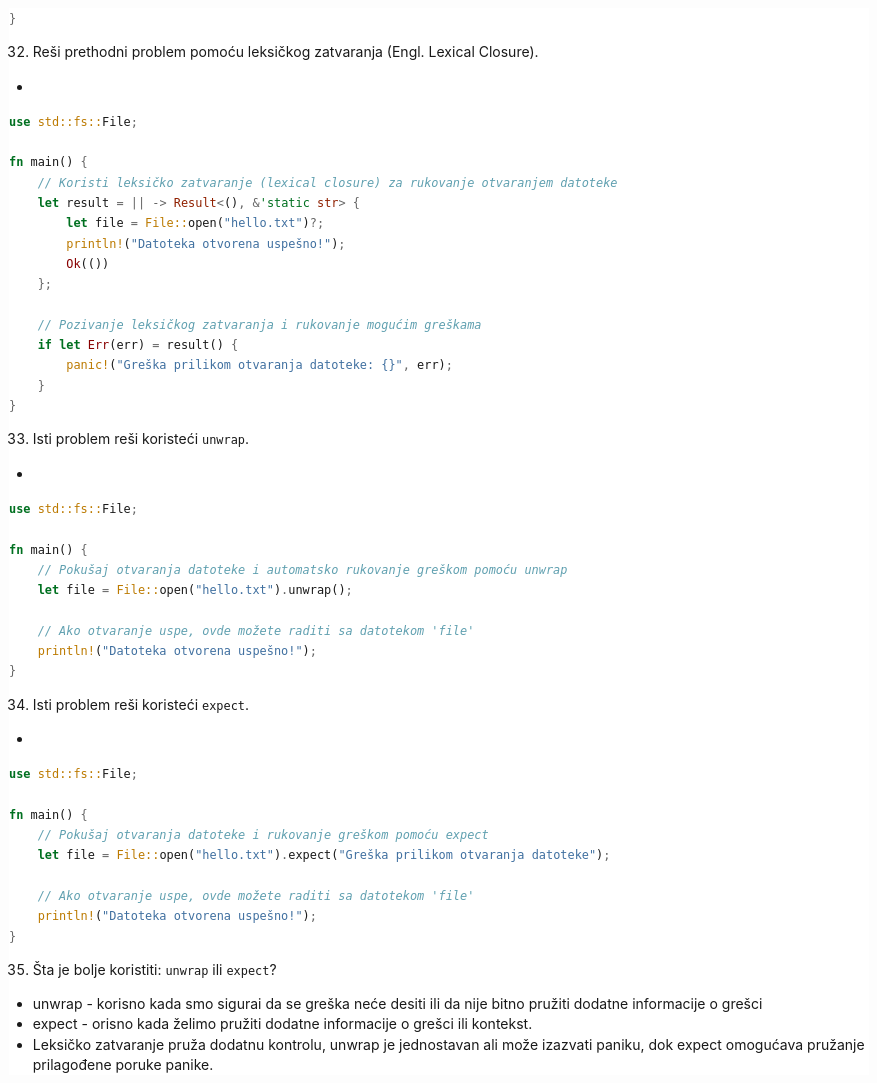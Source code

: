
 ```rust
}
```
32. Reši prethodni problem pomoću leksičkog zatvaranja (Engl. Lexical Closure).
- 
```rust
use std::fs::File;

fn main() {
    // Koristi leksičko zatvaranje (lexical closure) za rukovanje otvaranjem datoteke
    let result = || -> Result<(), &'static str> {
        let file = File::open("hello.txt")?;
        println!("Datoteka otvorena uspešno!");
        Ok(())
    };

    // Pozivanje leksičkog zatvaranja i rukovanje mogućim greškama
    if let Err(err) = result() {
        panic!("Greška prilikom otvaranja datoteke: {}", err);
    }
}
```
33. Isti problem reši koristeći `unwrap`.
-
```rust
use std::fs::File;

fn main() {
    // Pokušaj otvaranja datoteke i automatsko rukovanje greškom pomoću unwrap
    let file = File::open("hello.txt").unwrap();

    // Ako otvaranje uspe, ovde možete raditi sa datotekom 'file'
    println!("Datoteka otvorena uspešno!");
}
```
34. Isti problem reši koristeći `expect`.
-
```rust
use std::fs::File;

fn main() {
    // Pokušaj otvaranja datoteke i rukovanje greškom pomoću expect
    let file = File::open("hello.txt").expect("Greška prilikom otvaranja datoteke");

    // Ako otvaranje uspe, ovde možete raditi sa datotekom 'file'
    println!("Datoteka otvorena uspešno!");
}
```
35. Šta je bolje koristiti: `unwrap` ili `expect`?
- unwrap - korisno kada smo sigurai da se greška neće desiti ili da nije bitno pružiti dodatne informacije o grešci
- expect - orisno kada želimo pružiti dodatne informacije o grešci ili kontekst.
- Leksičko zatvaranje pruža dodatnu kontrolu, unwrap je jednostavan ali može izazvati paniku, dok expect omogućava pružanje prilagođene poruke panike.
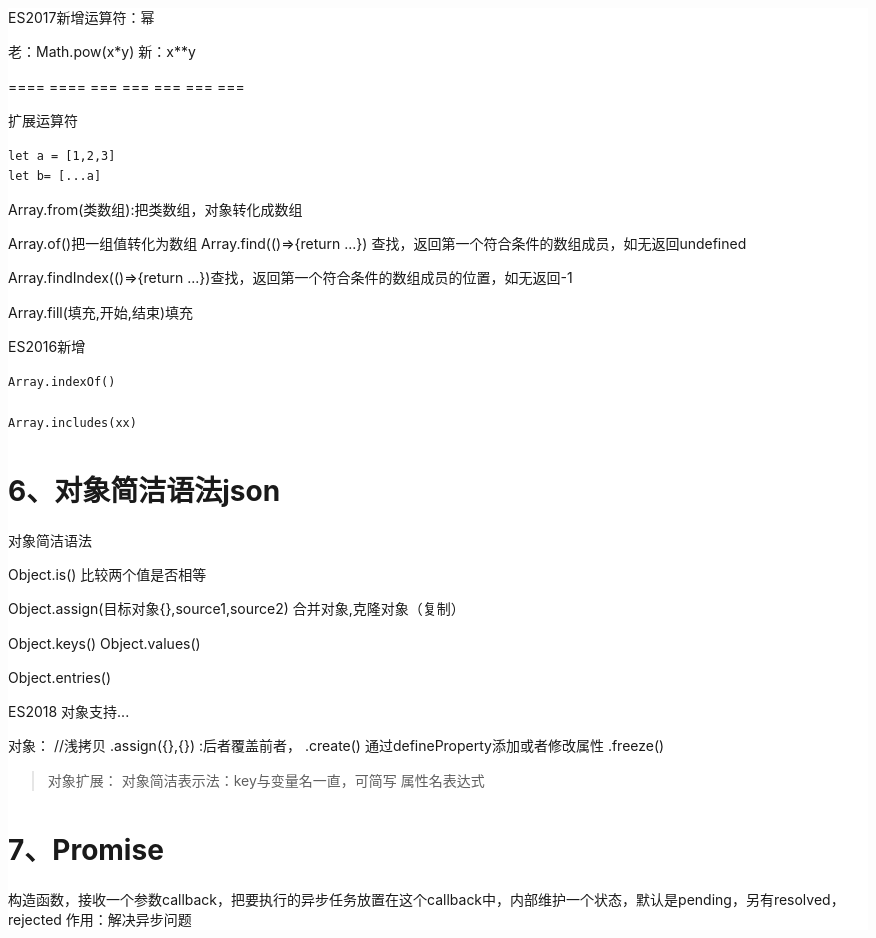 ES2017新增运算符：幂

老：Math.pow(x*y)
新：x**y

==== ==== === === === === ===

扩展运算符
```
let a = [1,2,3]
let b= [...a]
```
Array.from(类数组):把类数组，对象转化成数组

Array.of()把一组值转化为数组
Array.find(()=>{return ...}) 查找，返回第一个符合条件的数组成员，如无返回undefined

Array.findIndex(()=>{return ...})查找，返回第一个符合条件的数组成员的位置，如无返回-1

Array.fill(填充,开始,结束)填充

ES2016新增
```
Array.indexOf()

Array.includes(xx)
```


# 6、对象简洁语法json

对象简洁语法

Object.is() 比较两个值是否相等

Object.assign(目标对象{},source1,source2) 合并对象,克隆对象（复制）

Object.keys()
Object.values()

Object.entries()

ES2018 对象支持...

对象：
//浅拷贝
.assign({},{}) :后者覆盖前者，
.create() 通过defineProperty添加或者修改属性
.freeze()




> 对象扩展：
对象简洁表示法：key与变量名一直，可简写
属性名表达式

# 7、Promise
构造函数，接收一个参数callback，把要执行的异步任务放置在这个callback中，内部维护一个状态，默认是pending，另有resolved，rejected
作用：解决异步问题
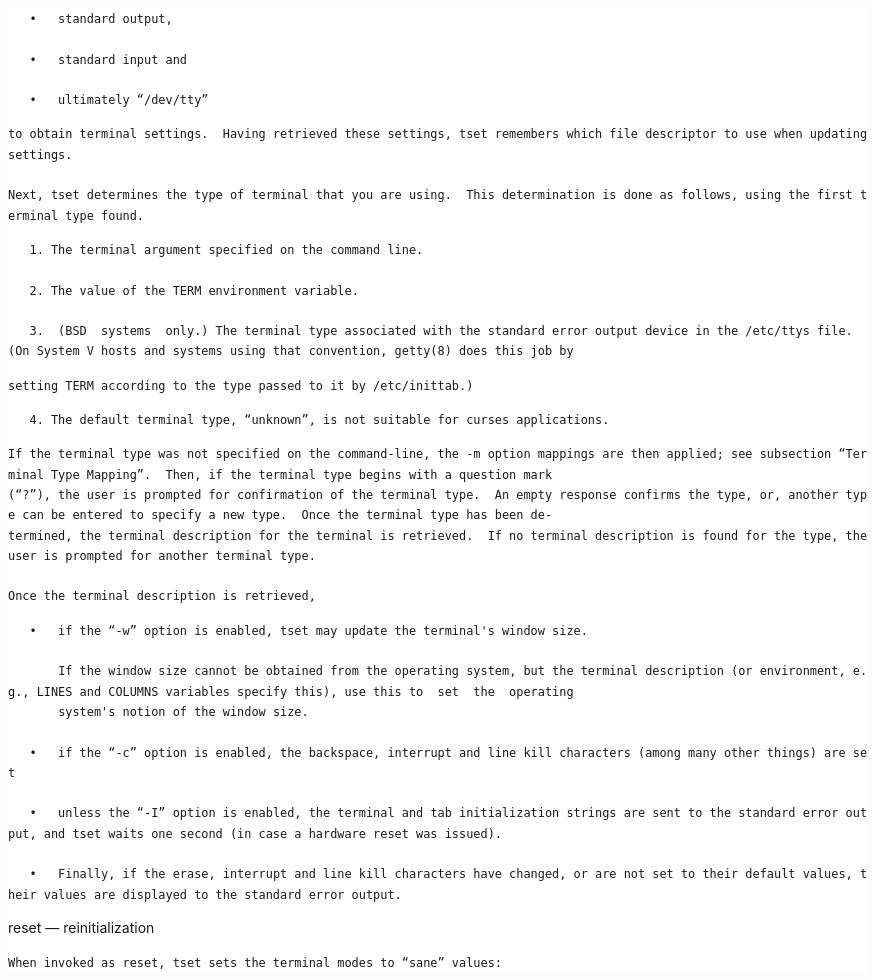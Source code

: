        •   standard output,

       •   standard input and

       •   ultimately “/dev/tty”

```
to obtain terminal settings.  Having retrieved these settings, tset remembers which file descriptor to use when updating settings.

Next, tset determines the type of terminal that you are using.  This determination is done as follows, using the first terminal type found.
```


       1. The terminal argument specified on the command line.

       2. The value of the TERM environment variable.

       3.  (BSD  systems  only.) The terminal type associated with the standard error output device in the /etc/ttys file.  (On System V hosts and systems using that convention, getty(8) does this job by
```
setting TERM according to the type passed to it by /etc/inittab.)
```


       4. The default terminal type, “unknown”, is not suitable for curses applications.

```
If the terminal type was not specified on the command-line, the -m option mappings are then applied; see subsection “Terminal Type Mapping”.  Then, if the terminal type begins with a question mark
(“?”), the user is prompted for confirmation of the terminal type.  An empty response confirms the type, or, another type can be entered to specify a new type.  Once the terminal type has been de‐
termined, the terminal description for the terminal is retrieved.  If no terminal description is found for the type, the user is prompted for another terminal type.

Once the terminal description is retrieved,
```


       •   if the “-w” option is enabled, tset may update the terminal's window size.

           If the window size cannot be obtained from the operating system, but the terminal description (or environment, e.g., LINES and COLUMNS variables specify this), use this to  set  the  operating
           system's notion of the window size.

       •   if the “-c” option is enabled, the backspace, interrupt and line kill characters (among many other things) are set

       •   unless the “-I” option is enabled, the terminal and tab initialization strings are sent to the standard error output, and tset waits one second (in case a hardware reset was issued).

       •   Finally, if the erase, interrupt and line kill characters have changed, or are not set to their default values, their values are displayed to the standard error output.

   reset — reinitialization
```
When invoked as reset, tset sets the terminal modes to “sane” values:
```

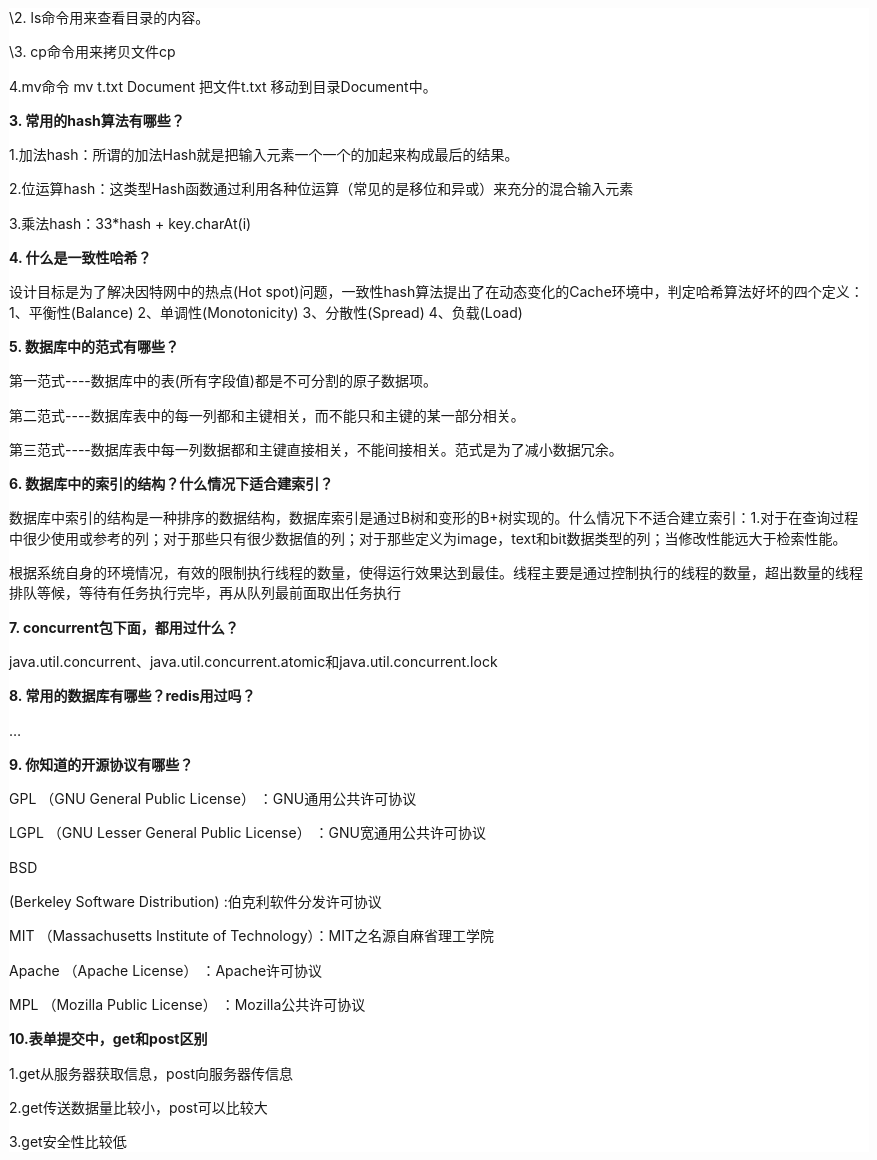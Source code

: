 \2. ls命令用来查看目录的内容。

\3. cp命令用来拷贝文件cp

4.mv命令 mv t.txt Document 把文件t.txt 移动到目录Document中。

**3. 常用的hash算法有哪些？**

1.加法hash：所谓的加法Hash就是把输入元素一个一个的加起来构成最后的结果。

2.位运算hash：这类型Hash函数通过利用各种位运算（常见的是移位和异或）来充分的混合输入元素

3.乘法hash：33*hash + key.charAt(i)

**4. 什么是一致性哈希？**

设计目标是为了解决因特网中的热点(Hot spot)问题，一致性hash算法提出了在动态变化的Cache环境中，判定哈希算法好坏的四个定义：1、平衡性(Balance) 2、单调性(Monotonicity) 3、分散性(Spread) 4、负载(Load)

**5. 数据库中的范式有哪些？**

第一范式----数据库中的表(所有字段值)都是不可分割的原子数据项。

第二范式----数据库表中的每一列都和主键相关，而不能只和主键的某一部分相关。

第三范式----数据库表中每一列数据都和主键直接相关，不能间接相关。范式是为了减小数据冗余。

**6. 数据库中的索引的结构？什么情况下适合建索引？**

数据库中索引的结构是一种排序的数据结构，数据库索引是通过B树和变形的B+树实现的。什么情况下不适合建立索引：1.对于在查询过程中很少使用或参考的列；对于那些只有很少数据值的列；对于那些定义为image，text和bit数据类型的列；当修改性能远大于检索性能。

根据系统自身的环境情况，有效的限制执行线程的数量，使得运行效果达到最佳。线程主要是通过控制执行的线程的数量，超出数量的线程排队等候，等待有任务执行完毕，再从队列最前面取出任务执行

**7. concurrent包下面，都用过什么？**

java.util.concurrent、java.util.concurrent.atomic和java.util.concurrent.lock

**8. 常用的数据库有哪些？redis用过吗？**

…

**9. 你知道的开源协议有哪些？**

GPL （GNU General Public License） ：GNU通用公共许可协议

LGPL （GNU Lesser General Public License） ：GNU宽通用公共许可协议

BSD

(Berkeley Software Distribution) :伯克利软件分发许可协议

MIT （Massachusetts Institute of Technology）：MIT之名源自麻省理工学院

Apache （Apache License） ：Apache许可协议

MPL （Mozilla Public License） ：Mozilla公共许可协议

**10.表单提交中，get和post区别**

1.get从服务器获取信息，post向服务器传信息

2.get传送数据量比较小，post可以比较大

3.get安全性比较低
• • • • •
• _GOAL OF THE EXERCISE_
Count the lines of the entries above that contain the word "koristeći" and give only the number.

• _RESPONSE BOX_
2